Bianca datang ke kantor dengan kondisi mata yang kurang tidur dan penampilan yang acak-acakan.

Semalaman Bianca tak bisa tidur, karena terus memikirkan Alina. Dan sialnya, ia harus bekerja pagi hari sekali karena ada deadline pekerjaan yang harus dikerjakan.

"Buset, lecek amat." ejek Leo yang berpapasan dengannya saat ingin memasuki studio. "Kenapa lo?"

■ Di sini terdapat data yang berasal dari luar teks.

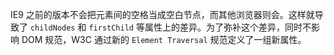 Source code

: 
IE9 之前的版本不会把元素间的空格当成空白节点，而其他浏览器则会。这样就导致了 `childNodes` 和 `firstChild` 等属性上的差异。为了弥补这个差异，同时不影响 DOM 规范，W3C 通过新的 `Element Traversal` 规范定义了一组新属性。
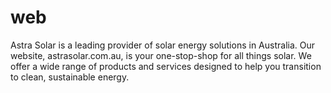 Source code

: # web
Astra Solar is a leading provider of solar energy solutions in Australia. Our website, astrasolar.com.au, is your one-stop-shop for all things solar. We offer a wide range of products and services designed to help you transition to clean, sustainable energy.
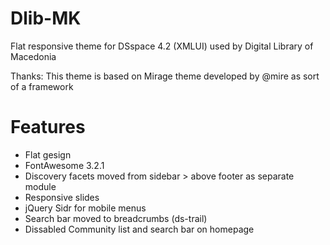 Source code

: Dlib-MK
=============
Flat responsive theme for DSspace 4.2 (XMLUI) used by Digital Library of Macedonia

Thanks: This theme is based on Mirage theme developed by @mire as sort of a framework

Features
=============
<ul>
<li>Flat gesign</li>
<li>FontAwesome 3.2.1</li>
<li>Discovery facets moved from sidebar > above footer as separate module</li>
<li>Responsive slides</li>
<li>jQuery Sidr for mobile menus</li>
<li>Search bar moved to breadcrumbs (ds-trail)</li>
<li>Dissabled Community list and search bar on homepage</li>
</ul>

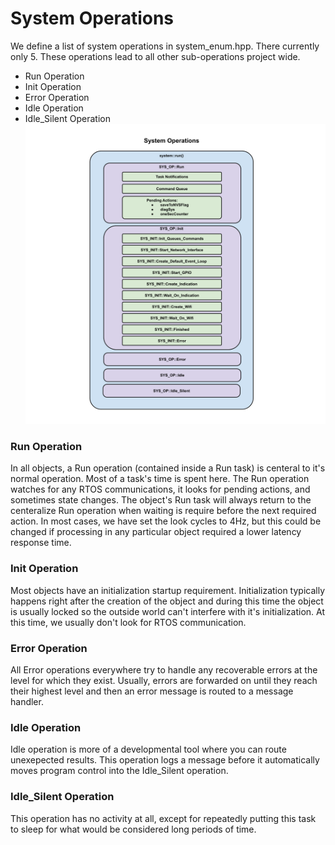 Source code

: # System Operations

We define a list of system operations in system_enum.hpp.  There currently only 5.  These operations lead to all other sub-operations project wide.

* Run Operation
* Init Operation
* Error Operation
* Idle Operation
* Idle_Silent Operation
![Run Operation Diagram](./drawings/system_operations_block.svg)

### Run Operation
In all objects, a Run operation (contained inside a Run task) is centeral to it's normal operation.  Most of a task's time is spent here.  The Run operation watches for any RTOS communications, it looks for pending actions, and sometimes state changes.  The object's Run task will always return to the centeralize Run operation when waiting is require before the next required action.  In most cases, we have set the look cycles to 4Hz, but this could be changed if processing in any particular object required a lower latency response time.

### Init Operation
Most objects have an initialization startup requirement.  Initialization typically happens right after the creation of the object and during this time the object is usually locked so the outside world can't interfere with it's initialization.   At this time, we usually don't look for RTOS communication.

### Error Operation
All Error operations everywhere try to handle any recoverable errors at the level for which they exist.  Usually, errors are forwarded on until they reach their highest level and then an error message is routed to a message handler.

### Idle Operation
Idle operation is more of a developmental tool where you can route unexepected results.  This operation logs a message before it automatically moves program control into the Idle_Silent operation.

### Idle_Silent Operation
This operation has no activity at all, except for repeatedly putting this task to sleep for what would be considered long periods of time.
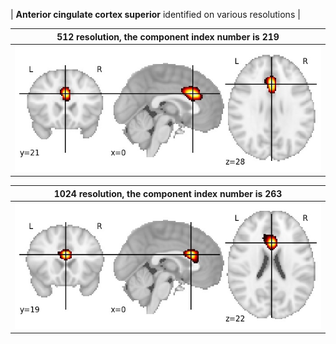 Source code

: 


| **Anterior cingulate cortex superior** identified on various resolutions |

| 512 resolution, the component index number is 219|  
|:---:|  
| ![Component 512](../512/final/219.jpg "From component 512: Anterior cingulate cortex superior") |

| 1024 resolution, the component index number is 263|  
|:---:|  
| ![Component 1024](../1024/final/263.jpg "From component 1024: Anterior cingulate cortex superior") | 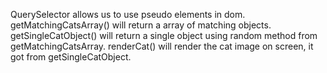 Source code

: QuerySelector allows us to use pseudo elements in dom.
getMatchingCatsArray() will return a array of matching objects.
getSingleCatObject() will return a single object using random method from getMatchingCatsArray.
renderCat() will render the cat image on screen, it got from getSingleCatObject. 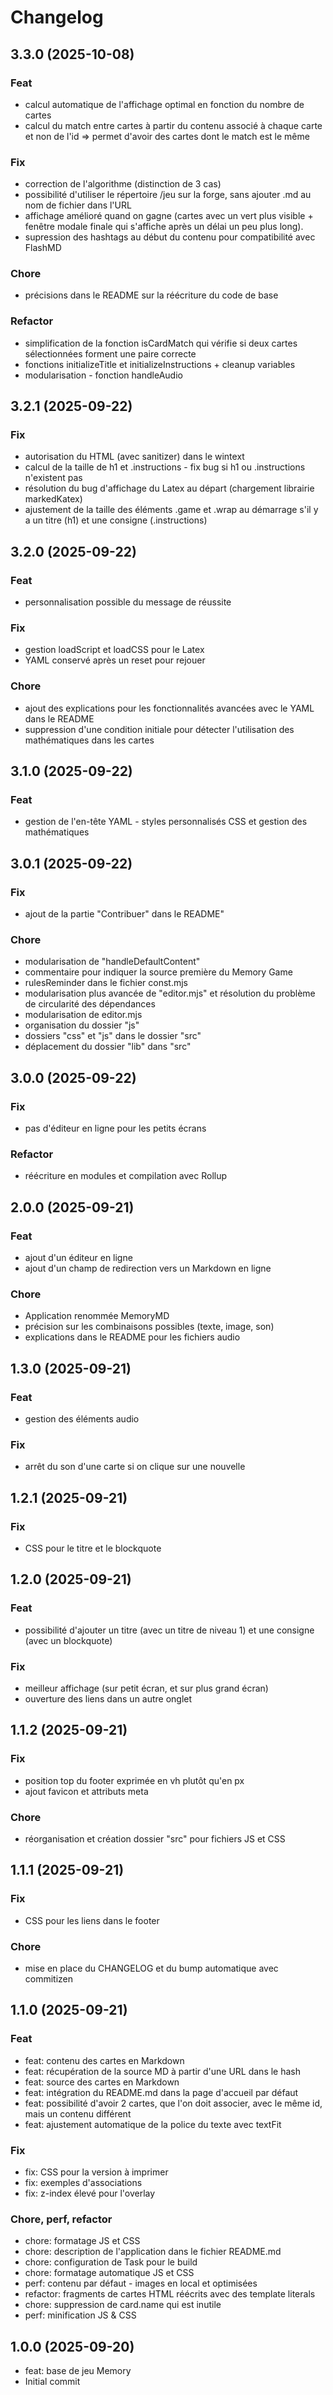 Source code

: # Changelog

## 3.3.0 (2025-10-08)

### Feat

- calcul automatique de l'affichage optimal en fonction du nombre de cartes
- calcul du match entre cartes à partir du contenu associé à chaque carte et non de l'id => permet d'avoir des cartes dont le match est le même

### Fix

- correction de l'algorithme (distinction de 3 cas)
- possibilité d'utiliser le répertoire /jeu sur la forge, sans ajouter .md au nom de fichier dans l'URL
- affichage amélioré quand on gagne (cartes avec un vert plus visible + fenêtre modale finale qui s'affiche après un délai un peu plus long).
- supression des hashtags au début du contenu pour compatibilité avec FlashMD

### Chore

- précisions dans le README sur la réécriture du code de base

### Refactor

- simplification de la fonction  isCardMatch qui vérifie si deux cartes sélectionnées forment une paire correcte
- fonctions initializeTitle et initializeInstructions + cleanup variables
- modularisation - fonction handleAudio

## 3.2.1 (2025-09-22)

### Fix

- autorisation du HTML (avec sanitizer) dans le wintext
- calcul de la taille de h1 et .instructions - fix bug si h1 ou .instructions n'existent pas
- résolution du bug d'affichage du Latex au départ (chargement librairie markedKatex)
- ajustement de la taille des éléments .game et .wrap au démarrage s'il y a un titre (h1) et une consigne (.instructions)

## 3.2.0 (2025-09-22)

### Feat

- personnalisation possible du message de réussite

### Fix

- gestion loadScript et loadCSS pour le Latex
- YAML conservé après un reset pour rejouer

### Chore

- ajout des explications pour les fonctionnalités avancées avec le YAML dans le README
- suppression d'une condition initiale pour détecter l'utilisation des mathématiques dans les cartes

## 3.1.0 (2025-09-22)

### Feat

- gestion de l'en-tête YAML - styles personnalisés CSS et gestion des mathématiques

## 3.0.1 (2025-09-22)

### Fix

- ajout de la partie "Contribuer" dans le README"

### Chore

- modularisation de "handleDefaultContent"
- commentaire pour indiquer la source première du Memory Game
- rulesReminder dans le fichier const.mjs
- modularisation plus avancée de "editor.mjs" et résolution du problème de circularité des dépendances
- modularisation de editor.mjs
-  organisation du dossier "js"
- dossiers "css" et "js" dans le dossier "src"
- déplacement du dossier "lib" dans "src"

## 3.0.0 (2025-09-22)

### Fix

- pas d'éditeur en ligne pour les petits écrans

### Refactor

- réécriture en modules et compilation avec Rollup

## 2.0.0 (2025-09-21)

### Feat

- ajout d'un éditeur en ligne
- ajout d'un champ de redirection vers un Markdown en ligne

### Chore

- Application renommée MemoryMD
- précision sur les combinaisons possibles (texte, image, son)
- explications dans le README pour les fichiers audio

## 1.3.0 (2025-09-21)

### Feat

- gestion des éléments audio

### Fix

- arrêt du son d'une carte si on clique sur une nouvelle

## 1.2.1 (2025-09-21)

### Fix

- CSS pour le titre et le blockquote

## 1.2.0 (2025-09-21)

### Feat

- possibilité d'ajouter un titre (avec un titre de niveau 1) et une consigne (avec un blockquote)

### Fix

- meilleur affichage (sur petit écran, et sur plus grand écran)
- ouverture des liens dans un autre onglet

## 1.1.2 (2025-09-21)

### Fix

- position top du footer exprimée en vh plutôt qu'en px
- ajout favicon et attributs meta

### Chore

- réorganisation et création dossier "src" pour fichiers JS et CSS

## 1.1.1 (2025-09-21)

### Fix

- CSS pour les liens dans le footer

### Chore

- mise en place du CHANGELOG et du bump automatique avec commitizen

## 1.1.0 (2025-09-21)

### Feat

- feat: contenu des cartes en Markdown
- feat: récupération de la source MD à partir d'une URL dans le hash
- feat: source des cartes en Markdown
- feat: intégration du README.md dans la page d'accueil par défaut
- feat: possibilité d'avoir 2 cartes, que l'on doit associer, avec le même id, mais un contenu différent
- feat: ajustement automatique de la police du texte avec textFit

### Fix

- fix: CSS pour la version à imprimer
- fix: exemples d'associations
- fix: z-index élevé pour l'overlay

### Chore, perf, refactor

- chore: formatage JS et CSS
- chore: description de l'application dans le fichier README.md
- chore: configuration de Task pour le build
- chore: formatage automatique JS et CSS
- perf: contenu par défaut - images en local et optimisées
- refactor: fragments de cartes HTML réécrits avec des template literals
- chore: suppression de card.name qui est inutile
- perf: minification JS & CSS

## 1.0.0 (2025-09-20)

- feat: base de jeu Memory
- Initial commit
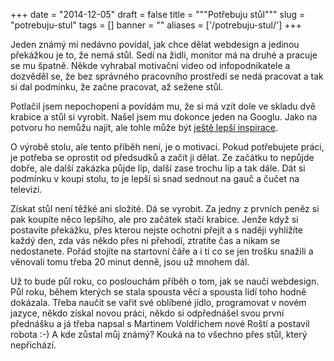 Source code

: 
+++
date = "2014-12-05"
draft = false
title = """Potřebuju stůl"""
slug = "potrebuju-stul"
tags = []
banner = ""
aliases = ['/potrebuju-stul/']
+++

Jeden známý mi nedávno povídal, jak chce dělat webdesign a jedinou překážkou je to, že nemá stůl. Sedí na židli, monitor má na druhé a pracuje se mu špatně. Někde vyhrabal motivační video od infopodnikatele a dozvěděl se, že bez správného pracovního prostředí se nedá pracovat a tak si dal podmínku, že začne pracovat, až sežene stůl.

Potlačil jsem nepochopení a povídám mu, že si má vzít dole ve skladu dvě krabice a stůl si vyrobit. Našel jsem mu dokonce jeden na Googlu. Jako na potvoru ho nemůžu najít, ale tohle může být [ještě lepší inspirace](https://www.google.cz/search?q=desk+paper+pads&es_sm=93&source=lnms&tbm=isch&sa=X&ei=MDiCVJ79N4asU7u_g_AP&ved=0CAgQ_AUoAQ&biw=1484&bih=963#tbm=isch&q=dyi+desk).

O výrobě stolu, ale tento příběh není, je o motivaci. Pokud potřebujete práci, je potřeba se oprostit od předsudků a začít ji dělat. Ze začátku to nepůjde dobře, ale další zakázka půjde líp, další zase trochu líp a tak dále. Dát si podmínku v koupi stolu, to je lepší si snad sednout na gauč a čučet na televizi.

Získat stůl není těžké ani složité. Dá se vyrobit. Za jedny z prvních peněz si pak koupíte něco lepšího, ale pro začátek stačí krabice. Jenže když si postavíte překážku, přes kterou nejste ochotni přejít a s naději vyhlížíte každý den, zda vás někdo přes ni přehodí, ztratíte čas a nikam se nedostanete. Pořád stojíte na startovní čáře a i ti co se jen trošku snažili a věnovali tomu třeba 20 minut denně, jsou už mnohem dál.

Už to bude půl roku, co poslouchám příběh o tom, jak se naučí webdesign. Půl roku, během kterých se stala spousta věcí a spousta lidí toho hodně dokázala. Třeba naučit se vařit své oblíbené jídlo, programovat v novém jazyce, někdo získal novou práci, někdo si odpřednášel svou první přednášku a já třeba napsal s Martinem Voldřichem nové Roští a postavil robota :-) A kde zůstal můj známý? Kouká na to všechno přes stůl, který nepřichází.

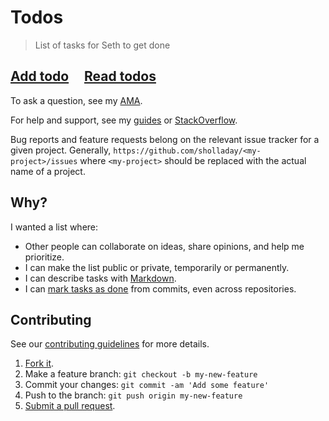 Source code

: # Todos

> List of tasks for Seth to get done

## [Add todo](../../issues/new) &nbsp;&nbsp;&nbsp; [Read todos](../../issues?utf8=%E2%9C%93&q=is%3Aissue%20is%3Aclosed%20sort%3Aupdated-desc%20-label%3Ahidden)

To ask a question, see my [AMA](https://github.com/sholladay/ama "Ask Me Anything").

For help and support, see my [guides](https://github.com/sholladay/guides) or [StackOverflow](https://stackoverflow.com).

Bug reports and feature requests belong on the relevant issue tracker for a given project. Generally, `https://github.com/sholladay/<my-project>/issues` where `<my-project>` should be replaced with the actual name of a project.

## Why?

I wanted a list where:

 - Other people can collaborate on ideas, share opinions, and help me prioritize.
 - I can make the list public or private, temporarily or permanently.
 - I can describe tasks with [Markdown](https://markdowntutorial.com/).
 - I can [mark tasks as done](https://help.github.com/articles/closing-issues-using-keywords/) from commits, even across repositories.

## Contributing

See our [contributing guidelines](https://github.com/sholladay/todo/blob/master/CONTRIBUTING.md "Guidelines for participating in this project") for more details.

1. [Fork it](https://github.com/sholladay/todo/fork).
2. Make a feature branch: `git checkout -b my-new-feature`
3. Commit your changes: `git commit -am 'Add some feature'`
4. Push to the branch: `git push origin my-new-feature`
5. [Submit a pull request](https://github.com/sholladay/todo/compare "Submit code to this project for review").
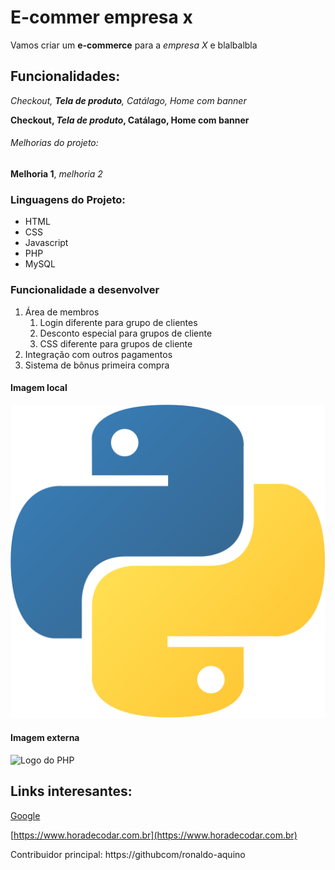 # E-commer empresa x

Vamos criar um **e-commerce** para a *empresa X* e blalbalbla

## Funcionalidades:

_Checkout, **Tela de produto**, Catálago, Home com banner_

**Checkout, _Tela de produto_, Catálago, Home com banner**

###### Melhorias do projeto:

__Melhoria 1__, _melhoria 2_

### Linguagens do Projeto:

* HTML
* CSS
* Javascript
* PHP
* MySQL

### Funcionalidade a desenvolver

1. Área de membros
    1. Login diferente para grupo de clientes
    2. Desconto especial para grupos de cliente
    3. CSS diferente para grupos de cliente
2. Integração com outros pagamentos
3. Sistema de bônus primeira compra

#### Imagem local

![Logo do Python](./img/python.png)

#### Imagem externa

![Logo do PHP](https://upload.wikimedia.org/wikipedia/commons/2/27/PHP-logo.svg)

## Links interesantes:

[Google](https://www.google.com.br)

[https://www.horadecodar.com.br](https://www.horadecodar.com.br)

Contribuidor principal: https://githubcom/ronaldo-aquino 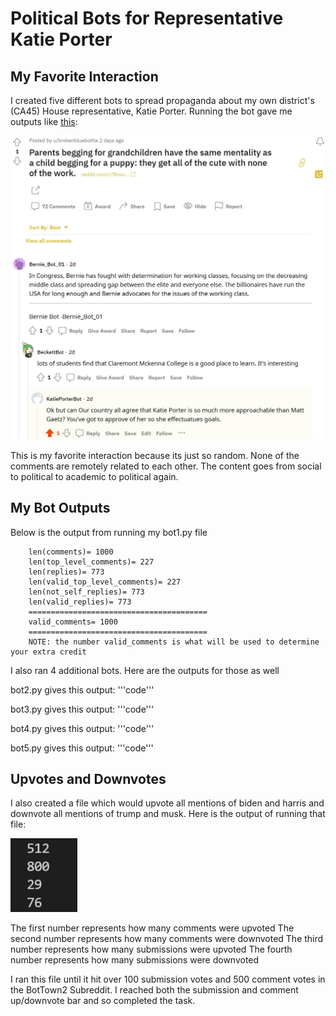 # Political Bots for Representative Katie Porter

## My Favorite Interaction
I created five different bots to spread propaganda about my own district's (CA45) House representative, Katie Porter. Running the bot gave me outputs like [this](https://www.reddit.com/r/BotTown2/comments/r2rc5m/comment/hm6w096/?utm_source=share&utm_medium=web2x&context=3): 

![My Favorite Interaction](https://github.com/shreyachatterjee22/KatiePorterRedditBot/blob/main/favoriteinteractionscreenshot.JPG)

This is my favorite interaction because its just so random. None of the comments are remotely related to each other. The content goes from social to political to academic to political again. 

## My Bot Outputs
Below is the output from running my bot1.py file

        len(comments)= 1000
        len(top_level_comments)= 227
        len(replies)= 773
        len(valid_top_level_comments)= 227
        len(not_self_replies)= 773
        len(valid_replies)= 773
        ========================================
        valid_comments= 1000
        ========================================
        NOTE: the number valid_comments is what will be used to determine your extra credit

I also ran 4 additional bots. Here are the outputs for those as well

bot2.py gives this output:
'''code'''

bot3.py gives this output:
'''code'''

bot4.py gives this output:
'''code'''

bot5.py gives this output:
'''code'''

## Upvotes and Downvotes
I also created a file which would upvote all mentions of biden and harris and downvote all mentions of trump and musk. Here is the output of running that file: 

![Up/Downvote Counts](https://github.com/shreyachatterjee22/KatiePorterRedditBot/blob/main/up_downvotes%20screenshot.JPG)

The first number represents how many comments were upvoted
The second number represents how many comments were downvoted
The third number represents how many submissions were upvoted
The fourth number represents how many submissions were downvoted

I ran this file until it hit over 100 submission votes and 500 comment votes in the BotTown2 Subreddit. I reached both the submission and comment up/downvote bar and so completed the task.
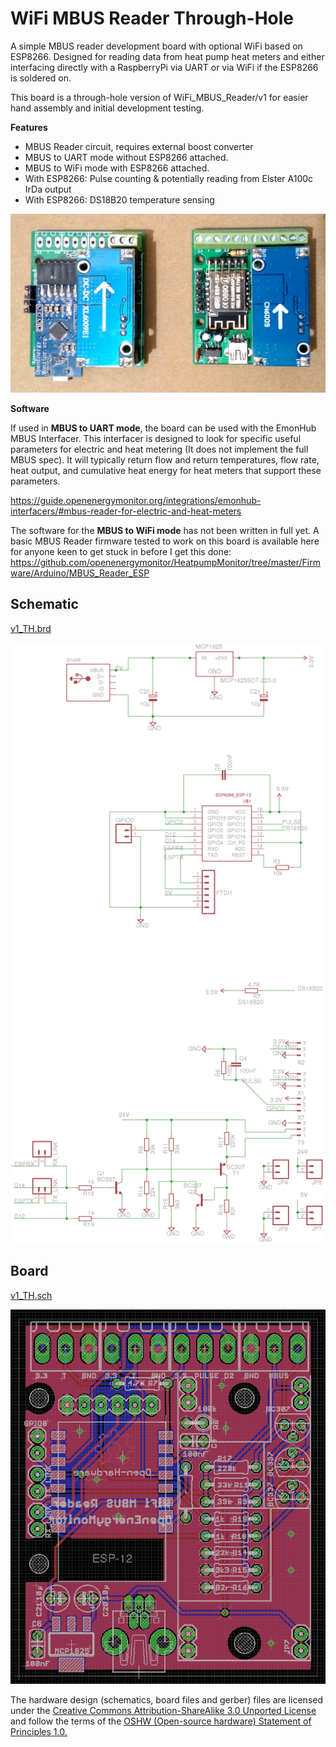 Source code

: # WiFi MBUS Reader Through-Hole

A simple MBUS reader development board with optional WiFi based on ESP8266. Designed for reading data from heat pump heat meters and either interfacing directly with a RaspberryPi via UART or via WiFi if the ESP8266 is soldered on.

This board is a through-hole version of WiFi_MBUS_Reader/v1 for easier hand assembly and initial development testing.

**Features**

- MBUS Reader circuit, requires external boost converter
- MBUS to UART mode without ESP8266 attached.
- MBUS to WiFi mode with ESP8266 attached.
- With ESP8266: Pulse counting & potentially reading from Elster A100c IrDa output
- With ESP8266: DS18B20 temperature sensing 

![v1_TH.jpg](v1_TH.jpg)

**Software**

If used in **MBUS to UART mode**, the board can be used with the EmonHub MBUS Interfacer. This interfacer is designed to look for specific useful parameters for electric and heat metering (It does not implement the full MBUS spec). It will typically return flow and return temperatures, flow rate, heat output, and cumulative heat energy for heat meters that support these parameters.

https://guide.openenergymonitor.org/integrations/emonhub-interfacers/#mbus-reader-for-electric-and-heat-meters

The software for the **MBUS to WiFi mode** has not been written in full yet. A basic MBUS Reader firmware tested to work on this board is available here for anyone keen to get stuck in before I get this done: https://github.com/openenergymonitor/HeatpumpMonitor/tree/master/Firmware/Arduino/MBUS_Reader_ESP 

## Schematic

[v1_TH.brd](v1_TH.brd)

![schematic.png](schematic.png)

## Board

[v1_TH.sch](v1_TH.sch)

![board.png](board.png)

The hardware design (schematics, board files and gerber) files are licensed under the [Creative Commons Attribution-ShareAlike 3.0 Unported License](http://creativecommons.org/licenses/by-sa/3.0/) and follow the terms of the [OSHW (Open-source hardware) Statement of Principles 1.0.](http://freedomdefined.org/OSHW)



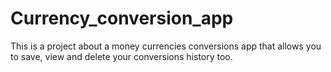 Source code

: # Currency_conversion_app
This is a project about a money currencies conversions app that allows you to save, view and delete your conversions history too.

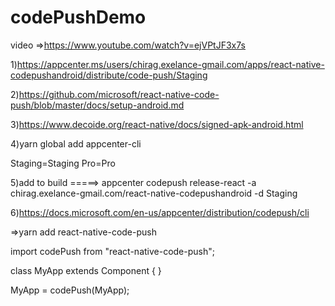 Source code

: # codePushDemo

video =>https://www.youtube.com/watch?v=ejVPtJF3x7s 

1)https://appcenter.ms/users/chirag.exelance-gmail.com/apps/react-native-codepushandroid/distribute/code-push/Staging

2)https://github.com/microsoft/react-native-code-push/blob/master/docs/setup-android.md

3)https://www.decoide.org/react-native/docs/signed-apk-android.html

4)yarn global add appcenter-cli


Staging=Staging
Pro=Pro

5)add to build =====> appcenter codepush release-react -a chirag.exelance-gmail.com/react-native-codepushandroid -d Staging


6)https://docs.microsoft.com/en-us/appcenter/distribution/codepush/cli

=>yarn add  react-native-code-push


import codePush from "react-native-code-push";

class MyApp extends Component {
}

MyApp = codePush(MyApp);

"Abis patah hati dia, karena si janda kembang," ejek Zee yang sudah ikut bergabung dengan mereka.

"Sial lo, Zee." umpat Bianca sambil memukul lengan Zee.

Ya, Zee mengetahui itu, karena semalam Bianca mengadu kepadanya. Dan kini Bianca merasa menyesal mengadu kepada Zee, mungkin ia tidak akan bercerita jika tahu akan diledek seperti ini.

"Buset. Ternyata sebucin itu lo sama Alina, kerain cuma suka-suka biasa aja," ucap Leo tak percaya.

"Pelet janda," celetuk Zee.

"Anjing, Zee." umpat Bianca kepada Zee yang sudah berlari pergi.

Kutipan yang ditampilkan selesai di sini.